The asset-specific conventions are just as concrete. For hotels, the STR competitive-set guidelines, effective January 1, 2017, require a minimum of four properties excluding the subject, at least three of them unaffiliated, representing at least two unaffiliated companies, with no single brand exceeding 50 percent and no single company exceeding 70 percent of participating room supply; a compset that violates those ratios is not defensible. For multifamily and LIHTC, NCHMA's Model Content Standards, updated September 2025, govern capture- and penetration-rate methodology — treating a capture rate below ten percent as generally acceptable and up to fifteen percent acceptable in documented fast-growth markets, and requiring capture to be run by AMI band and bedroom count rather than in aggregate.

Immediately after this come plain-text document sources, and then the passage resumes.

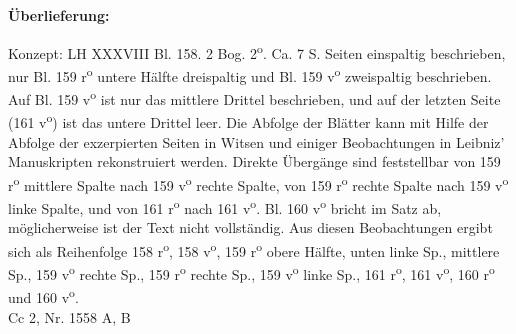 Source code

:    
        
        \begin{ledgroupsized}[r]{120mm}
        \footnotesize 
        \pstart        
        \noindent\textbf{\"{U}berlieferung:}  
        \pend
        \end{ledgroupsized}
      
       
              \begin{ledgroupsized}[r]{114mm}
              \footnotesize 
              \pstart \parindent -6mm
              Konzept: LH XXXVIII Bl. 158. 2 Bog. 2\textsuperscript{o}. Ca. 7 S. Seiten einspaltig beschrieben, nur Bl. 159 r\textsuperscript{o} untere H\"{a}lfte dreispaltig und Bl. 159 v\textsuperscript{o} zweispaltig beschrieben. Auf Bl. 159 v\textsuperscript{o} ist nur das mittlere Drittel beschrieben, und auf der letzten Seite (161 v\textsuperscript{o}) ist das untere Drittel leer. Die Abfolge der Bl\"{a}tter kann mit Hilfe der Abfolge der exzerpierten Seiten in Witsen und einiger Beobachtungen in Leibniz' Manuskripten rekonstruiert werden. Direkte \"{U}berg\"{a}nge sind feststellbar von 159 r\textsuperscript{o} mittlere Spalte nach 159 v\textsuperscript{o} rechte Spalte, von 159 r\textsuperscript{o} rechte Spalte nach 159 v\textsuperscript{o} linke Spalte, und von 161 r\textsuperscript{o} nach 161 v\textsuperscript{o}. Bl. 160 v\textsuperscript{o} bricht im Satz ab, m\"{o}glicherweise ist der Text nicht vollst\"{a}ndig. Aus diesen Beobachtungen ergibt sich als Reihenfolge 158 r\textsuperscript{o}, 158 v\textsuperscript{o}, 159 r\textsuperscript{o} obere H\"{a}lfte, unten linke Sp., mittlere Sp., 159 v\textsuperscript{o} rechte Sp., 159 r\textsuperscript{o} rechte Sp., 159 v\textsuperscript{o} linke Sp., 161 r\textsuperscript{o}, 161 v\textsuperscript{o}, 160 r\textsuperscript{o} und 160 v\textsuperscript{o}.\\Cc 2, Nr. 1558 A, B \pend
              \end{ledgroupsized}
        \vspace*{5mm}
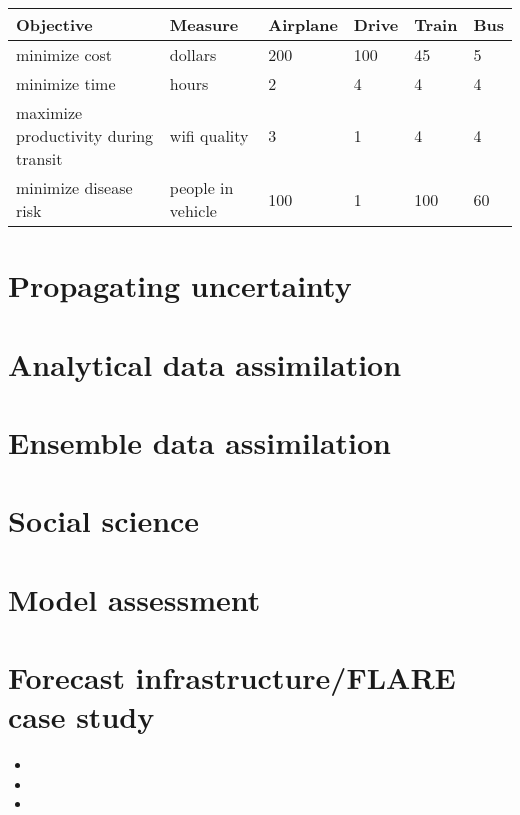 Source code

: \documentclass[12pt, oneside]{article}   	%
\begin{document}
\begin{table}[h!]
\begin{tabular}{|l|l|l|l|l|l|}
\hline
Objective & Measure & Airplane & Drive & Train & Bus \\ \hline
minimize cost & dollars  & 200  & 100 & 45 & 5  \\ \hline
minimize time & hours & 2 & 4 & 4 & 4 \\ \hline
maximize productivity during transit & wifi quality & 3  & 1 & 4 & 4 \\ \hline
minimize disease risk & people in vehicle  & 100  & 1  & 100  & 60 \\ \hline
\end{tabular}
\end{table}

\section{Propagating uncertainty}

\section{Analytical data assimilation}

\section{Ensemble data assimilation}

\section{Social science}

\section{Model assessment}

\section{Forecast infrastructure/FLARE case study}


\begin{itemize}
\item 

\item 

\item 

\end{itemize}
\end{document}
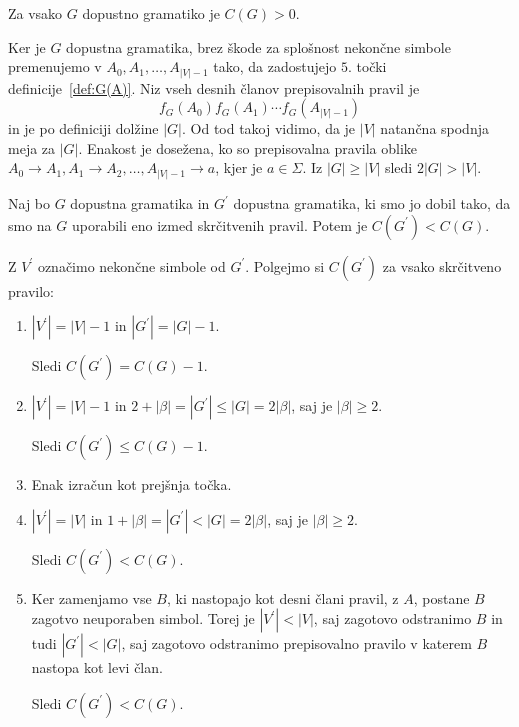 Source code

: \documentclass[fin1, tisk]{fmfdelo}
\providecommand{\abs}[1]{\left\lvert #1 \right\rvert}
\theoremstyle{definition}
\begin{document}
\begin{trditev}\label{trditev:C}
    Za vsako $G$ dopustno gramatiko je $C(G) > 0$.
\end{trditev}

\begin{dokaz}
    Ker je $G$ dopustna gramatika, brez škode za splošnost nekončne simbole premenujemo v 
    $A_0, A_1, \ldots, A_{\abs{V}-1}$ tako, da zadostujejo $5.$ točki definicije~\ref{def:G(A)}.
    Niz vseh desnih članov prepisovalnih pravil je
    \[
        f_G(A_0)f_G(A_1) \cdots f_G(A_{\abs{V}-1})
    \]
    in je po definiciji dolžine $\abs{G}$.
    Od tod takoj vidimo, da je $\abs{V}$ natančna spodnja meja za $\abs{G}$. Enakost je dosežena,
    ko so prepisovalna pravila oblike 
    $ A_0 \rightarrow A_1, A_1 \rightarrow A_2, \ldots, A_{\abs{V}-1} \rightarrow a$,
    kjer je $a \in \Sigma$.
    Iz $\abs{G} \geq \abs{V}$ sledi $2 \abs{G} > \abs{V}$.
\end{dokaz}

\begin{trditev}\label{trditev:Skrčitev}
    Naj bo $G$ dopustna gramatika in $G^\prime$ dopustna gramatika, ki smo jo dobil tako, da smo
    na $G$ uporabili eno izmed skrčitvenih pravil. Potem je $C(G^\prime) < C(G)$. 
\end{trditev}

\begin{dokaz}
    Z $V^\prime$ označimo nekončne simbole od $G^\prime$. Polgejmo si $C(G^\prime)$ za vsako 
    skrčitveno pravilo:
    \begin{enumerate}
        \item $\abs{V^\prime} = \abs{V} -1$ in $\abs{G^\prime} = \abs{G} - 1$. 
        
        Sledi $C(G^\prime) = C(G) - 1$.
        \item $\abs{V^\prime} = \abs{V} -1$ in 
        $2 + \abs{\beta} =\abs{G^\prime} \leq \abs{G} = 2 \abs{\beta}$, saj je $\abs{\beta} \geq 2$.
        
        Sledi $C(G^\prime) \leq C(G) - 1$.
        \item Enak izračun kot prejšnja točka.
        \item $\abs{V^\prime} = \abs{V}$ in 
        $ 1 + \abs{\beta} = \abs{G^\prime} < \abs{G} = 2 \abs{\beta}$, saj je $\abs{\beta} \geq 2$.
        
        Sledi $C(G^\prime) < C(G)$.
        \item Ker zamenjamo vse $B$, ki nastopajo kot desni člani pravil, z $A$, postane $B$
        zagotvo neuporaben simbol. Torej je $\abs{V^\prime} < \abs{V}$, saj zagotovo odstranimo $B$
        in tudi $\abs{G^\prime} < \abs{G}$, saj zagotovo odstranimo prepisovalno pravilo v katerem
        $B$ nastopa kot levi član.

        Sledi $C(G^\prime) < C(G)$.
    \end{enumerate}
\end{dokaz}
\end{document}

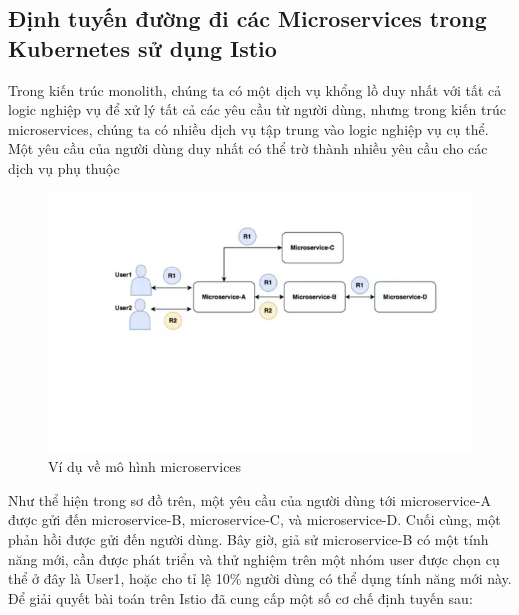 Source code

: \documentclass[12pt,a4paper]{report}
\begin{document}
		\subsection{Định tuyến đường đi các Microservices trong Kubernetes sử dụng Istio}
			\hspace{0.6cm} Trong kiến trúc monolith, chúng ta có một dịch vụ khổng lồ duy nhất với tất cả logic nghiệp vụ để xử lý tất cả các yêu cầu từ người dùng, nhưng trong kiến trúc microservices, chúng ta có nhiều dịch vụ tập trung vào logic nghiệp vụ cụ thể. Một yêu cầu của người dùng duy nhất có thể trờ thành nhiều yêu cầu cho các dịch vụ phụ thuộc
			\begin{figure}[h]
				\centering
				\includegraphics[width=0.7\linewidth]{Pics/2.2.2-p4}
				\caption{Ví dụ về mô hình microservices}
				\label{fig:2}
			\end{figure}
			Như thể hiện trong sơ đồ trên, một yêu cầu của người dùng tới microservice-A được gửi đến microservice-B, microservice-C, và microservice-D. Cuối cùng, một phản hồi được gửi đến người dùng. Bây giờ, giả sử microservice-B có một tính năng mới, cần được phát triển và thử nghiệm trên một nhóm user được chọn cụ thể ở đây là User1, hoặc cho tỉ lệ 10\% người dùng có thể dụng tính năng mới này. 
			Để giải quyết bài toán trên Istio đã cung cấp một số cơ chế định tuyến sau:
\end{document}

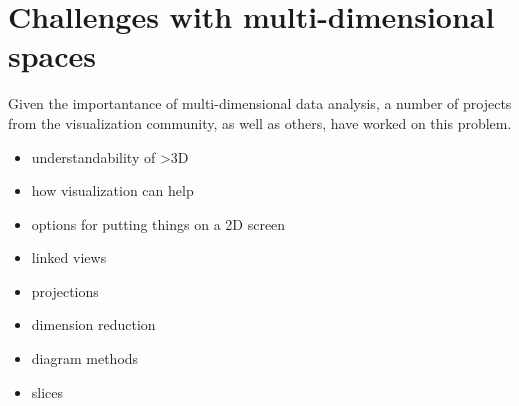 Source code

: \section{Challenges with multi-dimensional
spaces}\label{challenges-with-multi-dimensional-spaces}

Given the importantance of multi-dimensional data analysis, a number of
projects from the visualization community, as well as others, have worked on
this problem. 

\begin{itemize}
\tightlist
\item
  understandability of \textgreater{}3D
\item
  how visualization can help
\item
  options for putting things on a 2D screen
\item
  linked views
\item
  projections
\item
  dimension reduction
\item
  diagram methods
\item
  slices
\end{itemize}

Financial projections and the DSCR floor
The second category is aggressive financial projection: a revenue ramp or absorption assumption that outruns the evidence, expense ratios inconsistent with industry benchmarks, break-even and sensitivity analysis missing, and — the recurring offender — a model that books stabilized performance from day one and ignores the ramp. The mechanics of deriving a defensible ramp are the subject of a companion note on absorption forensics.
The hardest number in the file is the DSCR floor, and it is where most financial rejections happen. Under SOP 50 10 8, the SBA requires a minimum projected DSCR of 1.15x — 1.10x for 7(a) small loans under the March 1, 2026 update — while most SBA lenders target 1.25x internally and the most conservative require 1.50x. Conventional floors are tiered rather than singular. Freddie Mac's Optigo Small Balance Loan program, for instance, ranges from a 1.20x minimum in top markets to 1.50x for full-term interest-only financing in very small markets. For conventional multifamily agency debt, both GSEs sit at 1.25x: Freddie Mac's Multi PC Program Overview, as of March 31, 2026, states that "for fixed-rate Conventional Loans, the debt-service coverage ratio (DSCR) must be at least 1.25x for the first mortgage," and Fannie Mae's Standard DUS product carries "a minimum 1.25x DSCR requirement."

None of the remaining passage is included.